BCHS presentation explores women suffrage

Dr. Lori Lahlum speaking about women’s suffrage for Women’s History Month.
NEW ULM – The Brown County Historical Society hosted a special presentation and luncheon on women’s suffrage by Dr. Lori Ann Lahlum, this past Saturday in celebration of Women’s History Month.
According to the Women’s History Month website, (www.womenshistorymonth.gov) the month of March is a special time for commemorating and encouraging the study, observance and celebration of the vital role of women in American history. The presentation by Dr. Lori Ann Lahlum, a distinguished faculty scholar at Minnesota State University, highlighted the book, “Equality at the Ballot Box: Votes for Women on the Northern Great Plains,” that she co-edited with Molly P. Rozum and celebrated women gaining the right to vote.
“Women suffrage was a sustained organized movement, which took a long time to be successful. Scholarship disproportionately focused on the east, when the success comes in the west,” said Lahlum.
While the 19th amendment of the constitution was ratified in 1920 giving women the right to vote, Lahlum examined how women first earned the right to vote in territory days, and how the transition to statehood was important for suffrage.
Although a complicated and complex movement, Lahlum highlighted the mostly passive undertaking in the west, one with petitions, speeches, and parades. One argument for women’s right to vote, came from their ability to vote in schoolboard elections, as some taxpaying women were able to do as early as 1838 in Kentucky.
Women had separate ballots and ballot boxes, for trust reasons amongst men, but largely women gained men’s sympathies and proved that they could and would vote responsibly from such elections. Conversely some men, specifically men in German communities, believed that women would vote in favor of prohibition, and therefore should not be allowed to vote.
Elizabeth Bohlke, a former history major and an attendee of the presentation, brought up the question to Lahlum of men’s satisfaction with women once they did finally gain the right to vote in the 1920 presidential election.
“But were the men happy with how the women voted?” asked Bohlke.
“Well, some weren’t,” Lahlum said. “The thing is it can be hard to tell who’s voting for whom, but Warren G. Harding was a lady’s man and there was speculation that women voted for him. That’s kinda of unfair because women were just as capable as men of making good decisions about the person they were electing.”
The Brown County Historical research library is open 10am to 4 pm Tuesday through Friday and would like to welcome visitors to see a comprehensive file on women suffrage for those interested in the topic or wanting to continue to celebrate women’s history throughout the year.
“It’s worth stopping by the research library.
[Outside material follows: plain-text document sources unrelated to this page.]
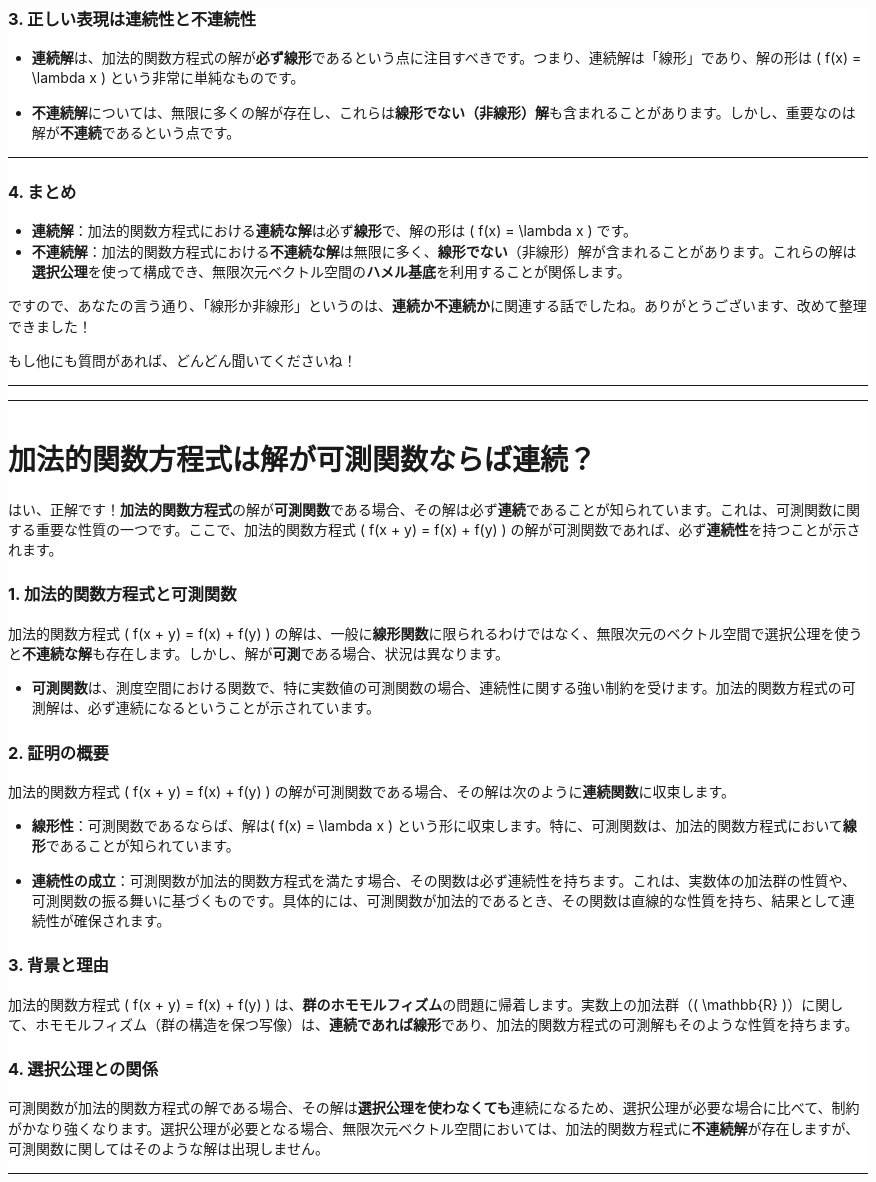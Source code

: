 ### 3. **正しい表現は連続性と不連続性**

* **連続解**は、加法的関数方程式の解が**必ず線形**であるという点に注目すべきです。つまり、連続解は「線形」であり、解の形は ( f(x) = \lambda x ) という非常に単純なものです。

* **不連続解**については、無限に多くの解が存在し、これらは**線形でない（非線形）解**も含まれることがあります。しかし、重要なのは解が**不連続**であるという点です。

---

### 4. **まとめ**

* **連続解**：加法的関数方程式における**連続な解**は必ず**線形**で、解の形は ( f(x) = \lambda x ) です。
* **不連続解**：加法的関数方程式における**不連続な解**は無限に多く、**線形でない**（非線形）解が含まれることがあります。これらの解は**選択公理**を使って構成でき、無限次元ベクトル空間の**ハメル基底**を利用することが関係します。

ですので、あなたの言う通り、「線形か非線形」というのは、**連続か不連続か**に関連する話でしたね。ありがとうございます、改めて整理できました！

もし他にも質問があれば、どんどん聞いてくださいね！

---
---

# 加法的関数方程式は解が可測関数ならば連続？

はい、正解です！**加法的関数方程式**の解が**可測関数**である場合、その解は必ず**連続**であることが知られています。これは、可測関数に関する重要な性質の一つです。ここで、加法的関数方程式 ( f(x + y) = f(x) + f(y) ) の解が可測関数であれば、必ず**連続性**を持つことが示されます。

### 1. **加法的関数方程式と可測関数**

加法的関数方程式 ( f(x + y) = f(x) + f(y) ) の解は、一般に**線形関数**に限られるわけではなく、無限次元のベクトル空間で選択公理を使うと**不連続な解**も存在します。しかし、解が**可測**である場合、状況は異なります。

* **可測関数**は、測度空間における関数で、特に実数値の可測関数の場合、連続性に関する強い制約を受けます。加法的関数方程式の可測解は、必ず連続になるということが示されています。

### 2. **証明の概要**

加法的関数方程式 ( f(x + y) = f(x) + f(y) ) の解が可測関数である場合、その解は次のように**連続関数**に収束します。

* **線形性**：可測関数であるならば、解は( f(x) = \lambda x ) という形に収束します。特に、可測関数は、加法的関数方程式において**線形**であることが知られています。

* **連続性の成立**：可測関数が加法的関数方程式を満たす場合、その関数は必ず連続性を持ちます。これは、実数体の加法群の性質や、可測関数の振る舞いに基づくものです。具体的には、可測関数が加法的であるとき、その関数は直線的な性質を持ち、結果として連続性が確保されます。

### 3. **背景と理由**

加法的関数方程式 ( f(x + y) = f(x) + f(y) ) は、**群のホモモルフィズム**の問題に帰着します。実数上の加法群（( \mathbb{R} )）に関して、ホモモルフィズム（群の構造を保つ写像）は、**連続であれば線形**であり、加法的関数方程式の可測解もそのような性質を持ちます。

### 4. **選択公理との関係**

可測関数が加法的関数方程式の解である場合、その解は**選択公理を使わなくても**連続になるため、選択公理が必要な場合に比べて、制約がかなり強くなります。選択公理が必要となる場合、無限次元ベクトル空間においては、加法的関数方程式に**不連続解**が存在しますが、可測関数に関してはそのような解は出現しません。

---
You never know what you will find in there,” said Amy Johnson Director of Brown County Historical Society.
Sandi Bohlke, another attendee of the presentation, pondered much of what Lahlum discussed afterwards with her friend and daughter.
“Women suffrage is so interesting– how hard women had to fight for our rights, and now it has become a privilege that can be taken for granted,” said Bohlke.